--- Data under study Enclosed Below ---

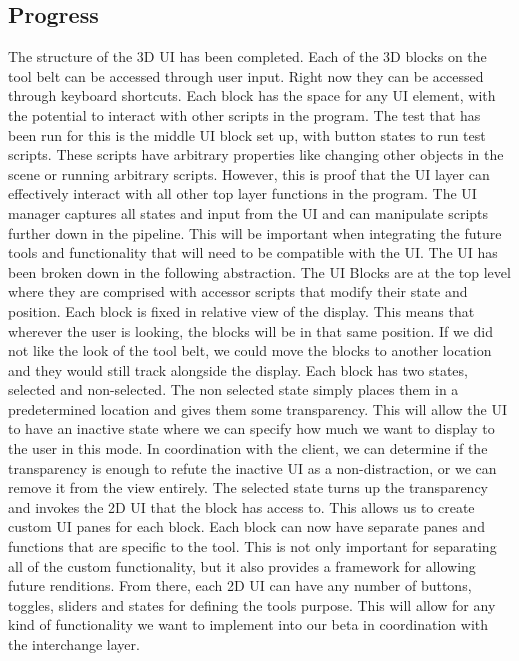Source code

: \documentclass[onecolumn, draftclsnofoot,10pt, compsoc]{IEEEtran}
\begin{document}
\subsection{Progress}
The structure of the 3D UI has been completed. Each of the 3D blocks on the tool belt can be accessed through user input. Right now they can be accessed through keyboard shortcuts. Each block has the space for any UI element, with the potential to interact with other scripts in the program. The test that has been run for this is the middle UI block set up, with button states to run test scripts. These scripts have arbitrary properties like changing other objects in the scene or running arbitrary scripts. However, this is proof that the UI layer can effectively interact with all other top layer functions in the program. The UI manager captures all states and input from the UI and can manipulate scripts further down in the pipeline. This will be important when integrating the future tools and functionality that will need to be compatible with the UI. 
The UI has been broken down in the following abstraction. The UI Blocks are at the top level where they are comprised with accessor scripts that modify their state and position. Each block is fixed in relative view of the display. This means that wherever the user is looking, the blocks will be in that same position. If we did not like the look of the tool belt, we could move the blocks to another location and they would still track alongside the display. Each block has two states, selected and non-selected. The non selected state simply places them in a predetermined location and gives them some transparency. This will allow the UI to have an inactive state where we can specify how much we want to display to the user in this mode. In coordination with the client, we can determine if the transparency is enough to refute the inactive UI as a non-distraction, or we can remove it from the view entirely. The selected state turns up the transparency and invokes the 2D UI that the block has access to. This allows us to create custom UI panes for each block. Each block can now have separate panes and functions that are specific to the tool. This is not only important for separating all of the custom functionality, but it also provides a framework for allowing future renditions. From there, each 2D UI can have any number of buttons, toggles, sliders and states for defining the tools purpose. This will allow for any kind of functionality we want to implement into our beta in coordination with the interchange layer.
\end{document}
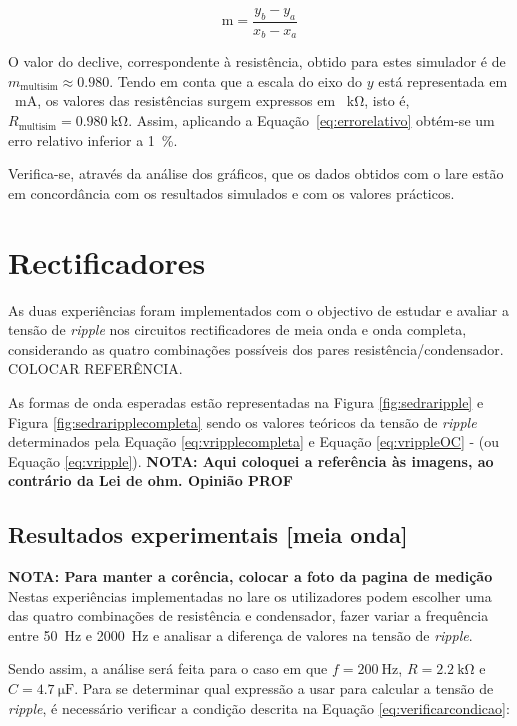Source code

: \begin{equation} \label{eq:declive}
	\text{m} = \frac{y_{b} - y_{a}}{x_{b} - x_{a}}
\end{equation}

O valor do declive, correspondente à resistência, obtido para estes simulador é de $m_\text{{multisim}} \approx{0.980}$. Tendo em conta que a escala do eixo do $y$ está representada em \SI{}{\milli\ampere}, os valores das resistências surgem expressos em \SI{}{\kilo\ohm}, isto é, $R_\text{{multisim}} = \SI{0.980}{\kilo\ohm}$. Assim, aplicando a Equação~\ref{eq:errorelativo} obtém-se um erro relativo inferior a \SI{1}{\percent}.

Verifica-se, através da análise dos gráficos, que os dados obtidos com o \acrshort{lare} estão em concordância com os resultados simulados e com os valores prácticos.

\section{Rectificadores}
\label{sec:resultados_rectificadores}
As duas experiências foram implementados com o objectivo de estudar e avaliar a tensão de \textit{ripple} nos circuitos rectificadores de meia onda e onda completa, considerando as quatro combinações possíveis dos pares resistência/condensador. COLOCAR REFERÊNCIA.

As formas de onda esperadas estão representadas na Figura \ref{fig:sedraripple} e Figura \ref{fig:sedraripplecompleta} sendo os valores teóricos da tensão de \textit{ripple} determinados pela Equação \ref{eq:vripplecompleta} e Equação \ref{eq:vrippleOC} - (ou Equação \ref{eq:vripple}). \textbf{NOTA: Aqui coloquei a referência às imagens, ao contrário da Lei de ohm. Opinião PROF}
\subsection{Resultados experimentais [meia onda]}
\label{sec:resultados_RectificadoresMeiaOnda}
\textbf{NOTA: Para manter a corência, colocar a foto da pagina de medição}	
Nestas experiências implementadas no \acrshort{lare} os utilizadores podem escolher uma das quatro combinações de resistência e condensador, fazer variar a frequência entre \SI{50}{\hertz} e \SI{2000}{\hertz} e analisar a diferença de valores na tensão de \textit{ripple}.

Sendo assim, a análise será feita para o caso em que $f=\SI{200}{\hertz}$, $R=\SI{2.2}{\kilo\ohm}$ e $C=\SI{4.7}{\micro\farad}$. Para se determinar qual expressão a usar para calcular a tensão de \textit{ripple}, é necessário verificar a condição descrita na Equação \ref{eq:verificarcondicao}:

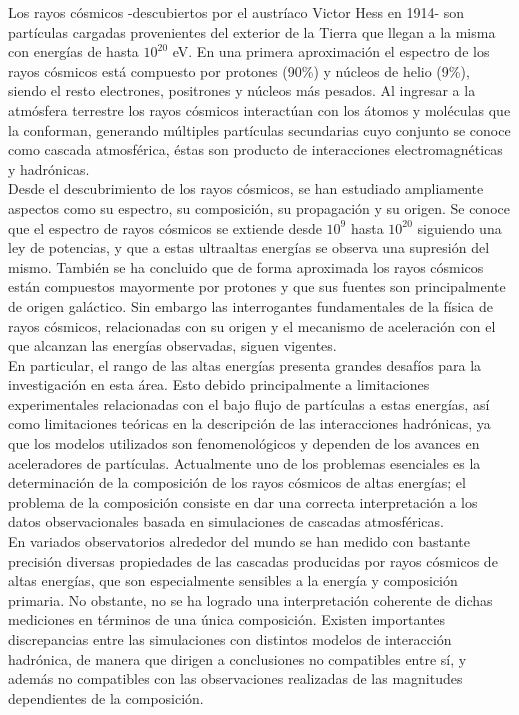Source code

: Los rayos cósmicos -descubiertos por el austríaco Victor Hess en 1914- son partículas cargadas provenientes del exterior de la Tierra que llegan a la misma con energías de hasta $10^{20}$ eV. En una primera aproximaci\'on el espectro de los rayos c\'osmicos est\'a compuesto por protones (90\%) y núcleos de helio (9\%), siendo el resto electrones, positrones y núcleos más pesados. Al ingresar a la atmósfera terrestre los rayos c\'osmicos interactúan con los átomos y moléculas que la conforman, generando m\'ultiples partículas secundarias cuyo conjunto se conoce como cascada atmosf\'erica, éstas son producto de interacciones electromagnéticas y hadrónicas. \\

Desde el descubrimiento de los rayos cósmicos, se han estudiado ampliamente aspectos como su espectro, su composición, su propagación y su origen. Se conoce que el espectro de rayos cósmicos se extiende desde $10^9$ hasta $10^{20}$ siguiendo una ley de potencias, y que a estas ultraaltas energías se observa una supresión del mismo. También se ha concluido que de forma aproximada los rayos cósmicos están compuestos mayormente por protones y que sus fuentes son principalmente de origen galáctico. Sin embargo las interrogantes fundamentales de la física de rayos cósmicos, relacionadas con su origen y el mecanismo de aceleración con el que alcanzan las energías observadas, siguen vigentes. \\

En particular, el rango de las altas energías presenta grandes desafíos para la investigación en esta área. Esto debido principalmente a limitaciones experimentales relacionadas con el bajo flujo de partículas a estas energías, así como limitaciones teóricas en la descripción de las interacciones hadrónicas, ya que los modelos utilizados son fenomenológicos y dependen de los avances en aceleradores de partículas. Actualmente uno de los problemas esenciales es la determinación de la composición de los rayos cósmicos de altas energías; el problema de la composición consiste en dar una correcta interpretación a los datos observacionales basada en simulaciones de cascadas atmosféricas. \\

En variados observatorios alrededor del mundo se han medido con bastante precisión diversas propiedades de las cascadas producidas por rayos cósmicos de altas energías, que son especialmente sensibles a la energ\'ia y composición primaria. No obstante, no se ha logrado una interpretación coherente de dichas mediciones en términos de una única composición. Existen importantes discrepancias entre las simulaciones con distintos modelos de interacción hadrónica, de manera que dirigen a conclusiones no compatibles entre sí, y además no compatibles con las observaciones realizadas de las magnitudes dependientes de la composición. \\

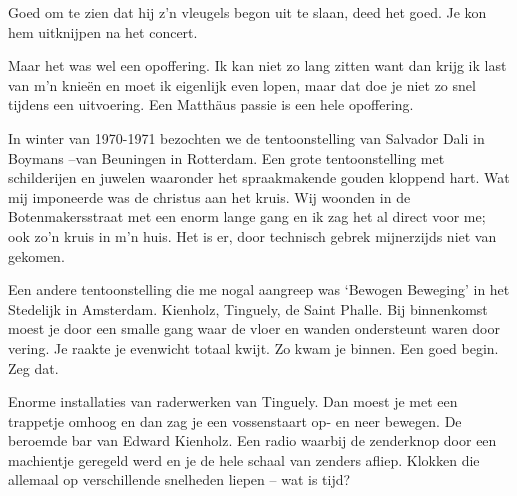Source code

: \documentclass[12pt,twoside, openright]{memoir}
\begin{document}
Goed om te zien dat hij z’n vleugels begon uit te slaan, deed het goed. Je kon hem uitknijpen na het concert.  

Maar het was wel een opoffering. Ik kan niet zo lang zitten want dan krijg ik last van m’n knieën en moet ik eigenlijk even lopen, maar dat doe je niet zo snel tijdens een uitvoering. Een Matthäus passie is een hele opoffering.

In winter van 1970-1971 bezochten we de tentoonstelling van Salvador Dali in Boymans –van Beuningen in Rotterdam. Een grote tentoonstelling met schilderijen en juwelen waaronder het spraakmakende gouden kloppend hart. Wat mij imponeerde was de christus aan het kruis. Wij woonden in de Botenmakersstraat met een enorm lange gang en ik zag het al direct voor me; ook zo’n kruis in m’n huis. Het is er, door technisch gebrek mijnerzijds niet van gekomen.

Een andere tentoonstelling die me nogal aangreep was ‘Bewogen Beweging’ in het Stedelijk in Amsterdam. Kienholz, Tinguely, de Saint Phalle. Bij binnenkomst moest je door een smalle gang waar de vloer en wanden ondersteunt waren door vering. Je raakte je evenwicht totaal kwijt. Zo kwam je binnen. Een goed begin. Zeg dat.

Enorme installaties van raderwerken van Tinguely. Dan moest je met een trappetje omhoog en dan zag je een vossenstaart op- en neer bewegen. De beroemde bar van Edward Kienholz. Een radio waarbij de zenderknop door een machientje geregeld werd en je de hele schaal van zenders afliep. Klokken die allemaal op verschillende snelheden liepen – wat is tijd? 
\end{document}
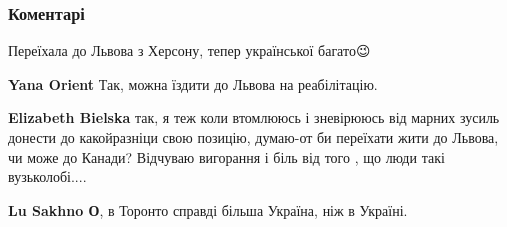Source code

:  
 
 
 
 
\subsubsection{Коментарі}

\begin{itemize}
 
Переїхала до Львова з Херсону, тепер української багато😉

\begin{itemize}
 
\textbf{Yana Orient} Так, можна їздити до Львова на реабілітацію. \Smiley[1.0][yellow]

 
\textbf{Elizabeth Bielska} так, я теж коли втомлююсь і зневірююсь від марних
зусиль донести до какойразніци свою позицію, думаю-от би переїхати жити до
Львова, чи може до Канади? Відчуваю вигорання і біль від того , що люди такі
вузьколобі....

 
\textbf{Lu Sakhno О}, в Торонто справді більша Україна, ніж в Україні.


\end{itemize}
\end{itemize}

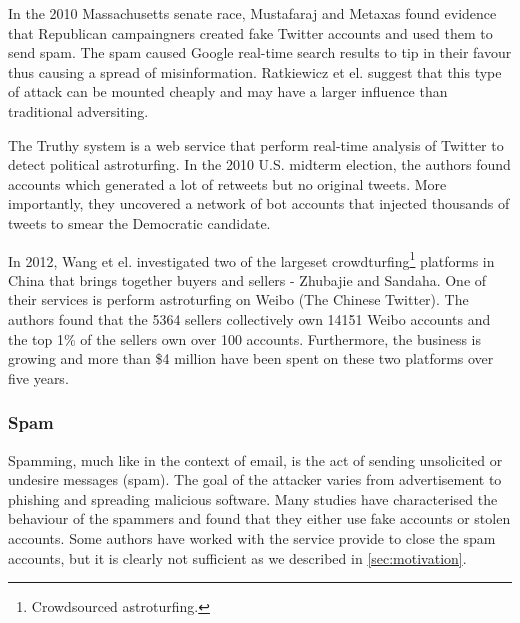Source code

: In the 2010 Massachusetts senate race, Mustafaraj and Metaxas found evidence
that Republican campaingners created fake Twitter accounts and used them to send
spam. The spam caused Google real-time search results to tip in their favour
thus causing a spread of misinformation\cite{mustafaraj2010obscurity}.
Ratkiewicz et el. suggest that this type of attack can be mounted cheaply and
may have a larger influence than traditional
adversiting\cite{ratkiewicz2011truthy}.

The Truthy system\cite{ratkiewicz2011truthy} is a web service that perform
real-time analysis of Twitter to detect political astroturfing. In the 2010
U.S. midterm election, the authors found accounts which generated a lot of
retweets but no original tweets. More importantly, they uncovered a network of
bot accounts that injected thousands of tweets to smear the Democratic candidate.

In 2012, Wang et el. investigated two of the largeset
crowdturfing\footnote{Crowdsourced astroturfing.} platforms in China that brings
together buyers and sellers - Zhubajie and Sandaha. One of their services is
perform astroturfing on Weibo (The Chinese Twitter). The authors found that the
5364 sellers collectively own 14151 Weibo accounts and the top 1\% of the
sellers own over 100 accounts. Furthermore, the business is growing and more
than \$4 million have been spent on these two platforms over five
years\cite{wang2012serf}.

\subsubsection{Spam}
Spamming, much like in the context of email, is the act of sending unsolicited
or undesire messages (spam). The goal of the attacker varies from advertisement
to phishing and spreading malicious software\cite{twittermalware1,
  twittermalware2}. Many studies have characterised the behaviour of the
spammers and found that they either use fake accounts or stolen
accounts\cite{stringhini2010detecting, yang2012analyzing, grier2010spam}. Some
authors have worked with the service provide to close the spam accounts, but it
is clearly not sufficient as we described in \autoref{sec:motivation}.


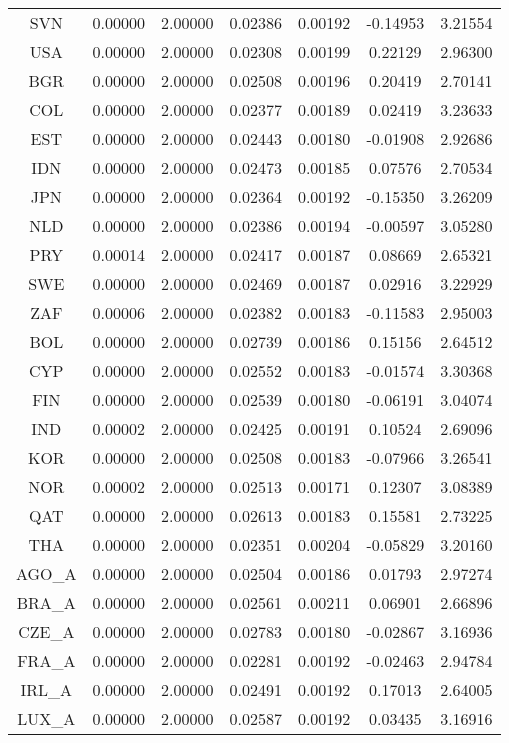 \begin{longtable}{c c c c c c c}
SVN & 0.00000 & 2.00000 & 0.02386 & 0.00192 & -0.14953 & 3.21554 \\
USA & 0.00000 & 2.00000 & 0.02308 & 0.00199 & 0.22129 & 2.96300 \\
BGR & 0.00000 & 2.00000 & 0.02508 & 0.00196 & 0.20419 & 2.70141 \\
COL & 0.00000 & 2.00000 & 0.02377 & 0.00189 & 0.02419 & 3.23633 \\
EST & 0.00000 & 2.00000 & 0.02443 & 0.00180 & -0.01908 & 2.92686 \\
IDN & 0.00000 & 2.00000 & 0.02473 & 0.00185 & 0.07576 & 2.70534 \\
JPN & 0.00000 & 2.00000 & 0.02364 & 0.00192 & -0.15350 & 3.26209 \\
NLD & 0.00000 & 2.00000 & 0.02386 & 0.00194 & -0.00597 & 3.05280 \\
PRY & 0.00014 & 2.00000 & 0.02417 & 0.00187 & 0.08669 & 2.65321 \\
SWE & 0.00000 & 2.00000 & 0.02469 & 0.00187 & 0.02916 & 3.22929 \\
ZAF & 0.00006 & 2.00000 & 0.02382 & 0.00183 & -0.11583 & 2.95003 \\
BOL & 0.00000 & 2.00000 & 0.02739 & 0.00186 & 0.15156 & 2.64512 \\
CYP & 0.00000 & 2.00000 & 0.02552 & 0.00183 & -0.01574 & 3.30368 \\
FIN & 0.00000 & 2.00000 & 0.02539 & 0.00180 & -0.06191 & 3.04074 \\
IND & 0.00002 & 2.00000 & 0.02425 & 0.00191 & 0.10524 & 2.69096 \\
KOR & 0.00000 & 2.00000 & 0.02508 & 0.00183 & -0.07966 & 3.26541 \\
NOR & 0.00002 & 2.00000 & 0.02513 & 0.00171 & 0.12307 & 3.08389 \\
QAT & 0.00000 & 2.00000 & 0.02613 & 0.00183 & 0.15581 & 2.73225 \\
THA & 0.00000 & 2.00000 & 0.02351 & 0.00204 & -0.05829 & 3.20160 \\
AGO_A & 0.00000 & 2.00000 & 0.02504 & 0.00186 & 0.01793 & 2.97274 \\
BRA_A & 0.00000 & 2.00000 & 0.02561 & 0.00211 & 0.06901 & 2.66896 \\
CZE_A & 0.00000 & 2.00000 & 0.02783 & 0.00180 & -0.02867 & 3.16936 \\
FRA_A & 0.00000 & 2.00000 & 0.02281 & 0.00192 & -0.02463 & 2.94784 \\
IRL_A & 0.00000 & 2.00000 & 0.02491 & 0.00192 & 0.17013 & 2.64005 \\
LUX_A & 0.00000 & 2.00000 & 0.02587 & 0.00192 & 0.03435 & 3.16916 \\

\end{longtable}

--- End of Enclosed Data under study ---

§ **Task objective**: From the line containing "AGO_A & 0.00000" down to the last line of the records above, print every line exactly, with both ends kept.

§ **Exercise output**:
AGO_A & 0.00000 & 2.00000 & 0.02504 & 0.00186 & 0.01793 & 2.97274 \\
BRA_A & 0.00000 & 2.00000 & 0.02561 & 0.00211 & 0.06901 & 2.66896 \\
CZE_A & 0.00000 & 2.00000 & 0.02783 & 0.00180 & -0.02867 & 3.16936 \\
FRA_A & 0.00000 & 2.00000 & 0.02281 & 0.00192 & -0.02463 & 2.94784 \\
IRL_A & 0.00000 & 2.00000 & 0.02491 & 0.00192 & 0.17013 & 2.64005 \\
LUX_A & 0.00000 & 2.00000 & 0.02587 & 0.00192 & 0.03435 & 3.16916 \\

\end{longtable}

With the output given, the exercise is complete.